Venturi effect

The pressure in the first measuring tube (1) is higher than at the second (2), and the fluid speed at "1" is lower than at "2", because the cross-sectional area at "1" is greater than at "2".

A flow of air through a venturi meter, showing the columns connected in a U-shape (a manometer) and partially filled with water. The meter is "read" as a differential pressure head in cm or inches of water.

Flow in a Venturi tube

The Venturi effect is the reduction in fluid pressure that results when a fluid flows through a constricted section of pipe. The Venturi effect is named after Giovanni Battista Venturi (1746–1822), an Italian physicist.

Background

In fluid dynamics, a fluid's velocity must increase as it passes through a constriction in accord with the principle of continuity, while its static pressure must decrease in accord with the principle of conservation of mechanical energy. Thus any gain in kinetic energy a fluid may accrue due to its increased velocity through a constriction is balanced by a drop in pressure.

By measuring the change in pressure, the flow rate can be determined, as in various flow measurement devices such as venturi meters, venturi nozzles and orifice plates.

Referring to the diagram to the right, using Bernoulli's equation in the special case of incompressible flows (such as the flow of water or other liquid, or low speed flow of gas), the theoretical pressure drop at the constriction is given by:

p_1 - p_2 = \frac{\rho}{2}\left(v_2^2 - v_1^2\right)

where $\scriptstyle \rho\,$ is the density of the fluid, $\scriptstyle v_1$ is the (slower) fluid velocity where the pipe is wider, $\scriptstyle v_2$ is the (faster) fluid velocity where the pipe is narrower (as seen in the figure).

Choked flow

The limiting case of the Venturi effect is when a fluid reaches the state of choked flow, where the fluid velocity approaches the local speed of sound.

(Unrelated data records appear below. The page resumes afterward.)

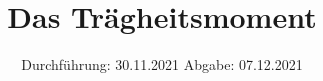 

\subject{V 101}
\title{Das Trägheitsmoment}
\date{%
  Durchführung: 30.11.2021
  \hspace{3em}
  Abgabe: 07.12.2021
}



\maketitle
\thispagestyle{empty}
\tableofcontents
\newpage








\printbibliography{}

In choked flow the mass flow rate will not increase with a further decrease in the downstream pressure environment. However, mass flow rate for a compressible fluid can increase with increased upstream pressure, which will increase the density of the fluid through the constriction (though the velocity will remain constant). This is the principle of operation of a de Laval nozzle. Increasing source temperature will also increase the local sonic velocity, thus allowing for increased mass flow rate but only if the nozzle area is also increased to compensate for the resulting decrease in density.

Experimental apparatus

Venturi tube demonstration apparatus built out of PVC pipe and operated with a vacuum pump

A pair of venturi tubes on a light aircraft, used to provide airflow for air-driven gyroscopic instruments

Venturi tubes

The simplest apparatus, as shown in the photograph and diagram, is a tubular setup known as a Venturi tube or simply a venturi. Fluid flows through a length of pipe of varying diameter. To avoid undue drag, a Venturi tube typically has an entry cone of 30 degrees and an exit cone of 5 degrees.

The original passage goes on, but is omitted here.